RECORDS TO USE:
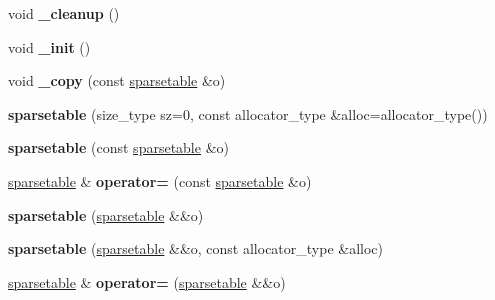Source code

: \begin{DoxyCompactItemize}
\item 
void {\bfseries \+\_\+cleanup} ()\hypertarget{classspp___1_1sparsetable_ae8be9b227d7d0e0b36a32938549e7681}{}\label{classspp___1_1sparsetable_ae8be9b227d7d0e0b36a32938549e7681}

\item 
void {\bfseries \+\_\+init} ()\hypertarget{classspp___1_1sparsetable_a79e6c79ec9a2023fadc1ccad603a127a}{}\label{classspp___1_1sparsetable_a79e6c79ec9a2023fadc1ccad603a127a}

\item 
void {\bfseries \+\_\+copy} (const \hyperlink{classspp___1_1sparsetable}{sparsetable} \&o)\hypertarget{classspp___1_1sparsetable_a22e174d1573824f28c120ab793c1167e}{}\label{classspp___1_1sparsetable_a22e174d1573824f28c120ab793c1167e}

\item 
{\bfseries sparsetable} (size\+\_\+type sz=0, const allocator\+\_\+type \&alloc=allocator\+\_\+type())\hypertarget{classspp___1_1sparsetable_a3b8e5f6d1490cff031f5c7565e7c6082}{}\label{classspp___1_1sparsetable_a3b8e5f6d1490cff031f5c7565e7c6082}

\item 
{\bfseries sparsetable} (const \hyperlink{classspp___1_1sparsetable}{sparsetable} \&o)\hypertarget{classspp___1_1sparsetable_abfb3cc81a2e84d7c297af5b747d9c761}{}\label{classspp___1_1sparsetable_abfb3cc81a2e84d7c297af5b747d9c761}

\item 
\hyperlink{classspp___1_1sparsetable}{sparsetable} \& {\bfseries operator=} (const \hyperlink{classspp___1_1sparsetable}{sparsetable} \&o)\hypertarget{classspp___1_1sparsetable_a41e80c9cb7ab78ea3d07a3b7794957eb}{}\label{classspp___1_1sparsetable_a41e80c9cb7ab78ea3d07a3b7794957eb}

\item 
{\bfseries sparsetable} (\hyperlink{classspp___1_1sparsetable}{sparsetable} \&\&o)\hypertarget{classspp___1_1sparsetable_a4cc853d30faf6c82241e8af4beffdce6}{}\label{classspp___1_1sparsetable_a4cc853d30faf6c82241e8af4beffdce6}

\item 
{\bfseries sparsetable} (\hyperlink{classspp___1_1sparsetable}{sparsetable} \&\&o, const allocator\+\_\+type \&alloc)\hypertarget{classspp___1_1sparsetable_a0a01ede61d93654459a3caec2d4de5f9}{}\label{classspp___1_1sparsetable_a0a01ede61d93654459a3caec2d4de5f9}

\item 
\hyperlink{classspp___1_1sparsetable}{sparsetable} \& {\bfseries operator=} (\hyperlink{classspp___1_1sparsetable}{sparsetable} \&\&o)\hypertarget{classspp___1_1sparsetable_ada53f025ad5a389b88a23f55a862db53}{}\label{classspp___1_1sparsetable_ada53f025ad5a389b88a23f55a862db53}


\end{DoxyCompactItemize}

TO DO: Search the listing above for the string "operator" and return each line it appears on.

ANSWER FOR THIS EXERCISE:
\hyperlink{classspp___1_1sparsetable}{sparsetable} \& {\bfseries operator=} (const \hyperlink{classspp___1_1sparsetable}{sparsetable} \&o)\hypertarget{classspp___1_1sparsetable_a41e80c9cb7ab78ea3d07a3b7794957eb}{}\label{classspp___1_1sparsetable_a41e80c9cb7ab78ea3d07a3b7794957eb}
\hyperlink{classspp___1_1sparsetable}{sparsetable} \& {\bfseries operator=} (\hyperlink{classspp___1_1sparsetable}{sparsetable} \&\&o)\hypertarget{classspp___1_1sparsetable_ada53f025ad5a389b88a23f55a862db53}{}\label{classspp___1_1sparsetable_ada53f025ad5a389b88a23f55a862db53}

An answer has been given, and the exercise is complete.